**TASK**
Return only the line that contains "Buffered 0.001 & OpEntropy" and each line after it, through the last line of the data below, copied exactly.

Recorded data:
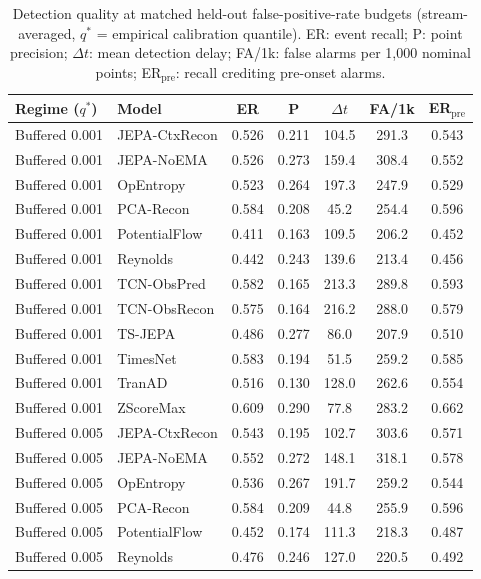 \begin{table}[t]
\centering
\scriptsize
\caption{Detection quality at matched held-out false-positive-rate budgets (stream-averaged, $q^*$ = empirical calibration quantile). ER: event recall; P: point precision; $\Delta t$: mean detection delay; FA/1k: false alarms per 1{,}000 nominal points; ER$_{\mathrm{pre}}$: recall crediting pre-onset alarms.}\label{tab:matched_fpr}
\begin{tabular}{@{}llccccc@{}}
\toprule
Regime ($q^*$) & Model & ER & P & $\Delta t$ & FA/1k & ER$_{\mathrm{pre}}$ \\
\midrule
Buffered 0.001 & JEPA-CtxRecon & 0.526 & 0.211 & 104.5 & 291.3 & 0.543 \\
Buffered 0.001 & JEPA-NoEMA & 0.526 & 0.273 & 159.4 & 308.4 & 0.552 \\
Buffered 0.001 & OpEntropy & 0.523 & 0.264 & 197.3 & 247.9 & 0.529 \\
Buffered 0.001 & PCA-Recon & 0.584 & 0.208 & 45.2 & 254.4 & 0.596 \\
Buffered 0.001 & PotentialFlow & 0.411 & 0.163 & 109.5 & 206.2 & 0.452 \\
Buffered 0.001 & Reynolds & 0.442 & 0.243 & 139.6 & 213.4 & 0.456 \\
Buffered 0.001 & TCN-ObsPred & 0.582 & 0.165 & 213.3 & 289.8 & 0.593 \\
Buffered 0.001 & TCN-ObsRecon & 0.575 & 0.164 & 216.2 & 288.0 & 0.579 \\
Buffered 0.001 & TS-JEPA & 0.486 & 0.277 & 86.0 & 207.9 & 0.510 \\
Buffered 0.001 & TimesNet & 0.583 & 0.194 & 51.5 & 259.2 & 0.585 \\
Buffered 0.001 & TranAD & 0.516 & 0.130 & 128.0 & 262.6 & 0.554 \\
Buffered 0.001 & ZScoreMax & 0.609 & 0.290 & 77.8 & 283.2 & 0.662 \\
Buffered 0.005 & JEPA-CtxRecon & 0.543 & 0.195 & 102.7 & 303.6 & 0.571 \\
Buffered 0.005 & JEPA-NoEMA & 0.552 & 0.272 & 148.1 & 318.1 & 0.578 \\
Buffered 0.005 & OpEntropy & 0.536 & 0.267 & 191.7 & 259.2 & 0.544 \\
Buffered 0.005 & PCA-Recon & 0.584 & 0.209 & 44.8 & 255.9 & 0.596 \\
Buffered 0.005 & PotentialFlow & 0.452 & 0.174 & 111.3 & 218.3 & 0.487 \\
Buffered 0.005 & Reynolds & 0.476 & 0.246 & 127.0 & 220.5 & 0.492 \\

\end{tabular}
\end{table}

**WRITTEN RESPONSE**
Buffered 0.001 & OpEntropy & 0.523 & 0.264 & 197.3 & 247.9 & 0.529 \\
Buffered 0.001 & PCA-Recon & 0.584 & 0.208 & 45.2 & 254.4 & 0.596 \\
Buffered 0.001 & PotentialFlow & 0.411 & 0.163 & 109.5 & 206.2 & 0.452 \\
Buffered 0.001 & Reynolds & 0.442 & 0.243 & 139.6 & 213.4 & 0.456 \\
Buffered 0.001 & TCN-ObsPred & 0.582 & 0.165 & 213.3 & 289.8 & 0.593 \\
Buffered 0.001 & TCN-ObsRecon & 0.575 & 0.164 & 216.2 & 288.0 & 0.579 \\
Buffered 0.001 & TS-JEPA & 0.486 & 0.277 & 86.0 & 207.9 & 0.510 \\
Buffered 0.001 & TimesNet & 0.583 & 0.194 & 51.5 & 259.2 & 0.585 \\
Buffered 0.001 & TranAD & 0.516 & 0.130 & 128.0 & 262.6 & 0.554 \\
Buffered 0.001 & ZScoreMax & 0.609 & 0.290 & 77.8 & 283.2 & 0.662 \\
Buffered 0.005 & JEPA-CtxRecon & 0.543 & 0.195 & 102.7 & 303.6 & 0.571 \\
Buffered 0.005 & JEPA-NoEMA & 0.552 & 0.272 & 148.1 & 318.1 & 0.578 \\
Buffered 0.005 & OpEntropy & 0.536 & 0.267 & 191.7 & 259.2 & 0.544 \\
Buffered 0.005 & PCA-Recon & 0.584 & 0.209 & 44.8 & 255.9 & 0.596 \\
Buffered 0.005 & PotentialFlow & 0.452 & 0.174 & 111.3 & 218.3 & 0.487 \\
Buffered 0.005 & Reynolds & 0.476 & 0.246 & 127.0 & 220.5 & 0.492 \\

\end{tabular}
\end{table}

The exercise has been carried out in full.